A long tiresome speech delivered by a frothy pie topping.

A garment worn by a child, perhaps aboard an operatic ship.

Wanted for a twelve-year crime spree of eating King Hrothgar’s warriors; officer Beowulf has been assigned the case.

It can mean to develop gradually in the mind or to carry during pregnancy.

National Teacher Day and Kentucky Derby Day.

Wordsworth said they soar but never roam.

Four-letter word for the iron fitting on the hoof of a horse or a card-dealing box in a casino.

In act three of an 1846 Verdi opera, this Scourge of God is stabbed to death by his lover, Odabella.

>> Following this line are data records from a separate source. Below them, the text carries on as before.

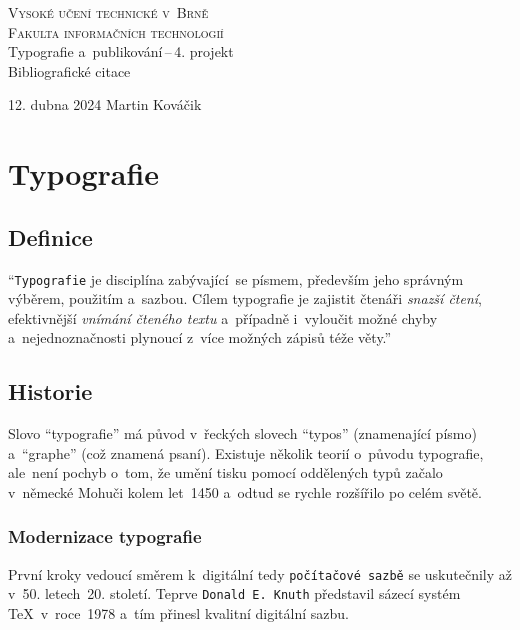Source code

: \documentclass[a4paper, 11pt]{article}
\begin{document}
\begin{titlepage}
    \begin{center}
    \Huge\textsc{Vysoké učení technické v~Brně\\}
        \huge \textsc{Fakulta informačních technologií}\\
        \LARGE{Typografie a~publikování\,--\,4. projekt}\\
        \Huge{Bibliografické citace}
        
        {\Large 12. dubna 2024 \hfill Martin Kováčik}
        
    \end{center}
\end{titlepage}

\section{Typografie}

\subsection{Definice}
\enquote{\texttt{Typografie} je disciplína zabývající~se písmem, především jeho správným výběrem, použitím a~sazbou. Cílem typografie je zajistit čtenáři \emph{snazší čtení}, efektivnější \emph{vnímání čteného textu} a~případně i~vyloučit možné chyby a~nejednoznačnosti plynoucí z~více možných zápisů téže věty.}\cite{Strafelda}

\subsection{Historie}
Slovo \enquote{typografie} má původ v~řeckých slovech \enquote{typos} (znamenající písmo) a~\enquote{graphe} (což znamená psaní). Existuje několik teorií o~původu typografie, ale~není pochyb o~tom, že umění tisku pomocí oddělených typů začalo v~německé Mohuči kolem let~1450 a~odtud se rychle rozšířilo po celém světě.\cite{GressEdmundG1917}

\subsubsection{Modernizace typografie}
První kroky vedoucí směrem k~digitální tedy \texttt{počítačové sazbě} se uskutečnily až v~50. letech~20. století. Teprve \texttt{Donald E. Knuth} představil sázecí systém \TeX~v~roce~1978 a~tím přinesl kvalitní digitální sazbu.\cite{inproceedings}
\end{document}
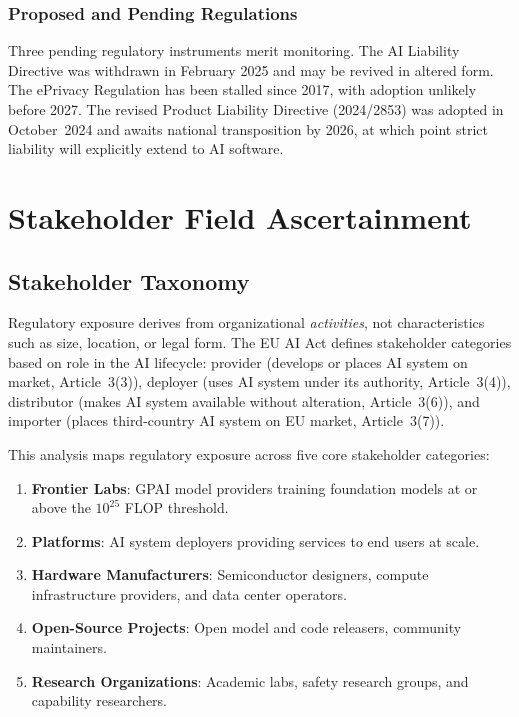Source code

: \documentclass[11pt,a4paper]{article}
\begin{document}
\subsubsection{Proposed and Pending Regulations}

Three pending regulatory instruments merit monitoring. The AI Liability Directive was withdrawn in February 2025 and may be revived in altered form. The ePrivacy Regulation has been stalled since 2017, with adoption unlikely before 2027. The revised Product Liability Directive (2024/2853) was adopted in October~2024 and awaits national transposition by 2026, at which point strict liability will explicitly extend to AI software.


\section{Stakeholder Field Ascertainment}
\label{sec:stakeholders}

\subsection{Stakeholder Taxonomy}

Regulatory exposure derives from organizational \emph{activities}, not characteristics such as size, location, or legal form. The EU AI Act defines stakeholder categories based on role in the AI lifecycle: provider (develops or places AI system on market, Article~3(3)), deployer (uses AI system under its authority, Article~3(4)), distributor (makes AI system available without alteration, Article~3(6)), and importer (places third-country AI system on EU market, Article~3(7)).

This analysis maps regulatory exposure across five core stakeholder categories:

\begin{enumerate}
  \item \textbf{Frontier Labs}: GPAI model providers training foundation models at or above the $10^{25}$ FLOP threshold.
  \item \textbf{Platforms}: AI system deployers providing services to end users at scale.
  \item \textbf{Hardware Manufacturers}: Semiconductor designers, compute infrastructure providers, and data center operators.
  \item \textbf{Open-Source Projects}: Open model and code releasers, community maintainers.
  \item \textbf{Research Organizations}: Academic labs, safety research groups, and capability researchers.
\end{enumerate}
\end{document}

—Examples of Jeopardy! queries, all of which Watson got correct. Answers are: meringue harangue, pinafore, Grendel, gestate, May, skylark, shoe. For the eighth query, Watson replied, “What is Attila?” The host responded by saying, “Be more specific?” Watson clarified with, “What is Attila the Hun?,” which is correct.

The computer’s techniques for unraveling Jeopardy! clues sounded just like mine. That machine zeroes in on key words in a clue, then combs its memory (in Watson’s case, a 15-terabyte data bank of human knowledge) for clusters of associations with these words. It rigorously checks the top hits against all the contextual information it can muster: the category name; the kind of answer being sought; the time, place, and gender hinted at in the clue; and so on. And when it feels “sure” enough, it decides to buzz. This is all an instant, intuitive process for a human Jeopardy! player, but I felt convinced that under the hood my brain was doing more or less the same thing.

—Ken Jennings, human Jeopardy! champion who lost to Watson

I, for one, welcome our new robot overlords.

Ken Jennings, paraphrasing The Simpsons, after losing to Watson

Oh my god. [Watson] is more intelligent than the average Jeopardy! player in answering Jeopardy! questions. That’s impressively intelligent.

Sebastian Thrun, former director of the Stanford AI Lab

Watson understands nothing. It’s a bigger steamroller.

Noam Chomsky

Artificial intelligence is all around us—we no longer have our hand on the plug. The simple act of connecting with someone via a text message, e-mail, or cell phone call uses intelligent algorithms to route the information. Almost every product we touch is originally designed in a collaboration between human and artificial intelligence and then built in automated factories. If all the AI systems decided to go on strike tomorrow, our civilization would be crippled: We couldn’t get money from our bank, and indeed, our money would disappear; communication, transportation, and manufacturing would all grind to a halt. Fortunately, our intelligent machines are not yet intelligent enough to organize such a conspiracy.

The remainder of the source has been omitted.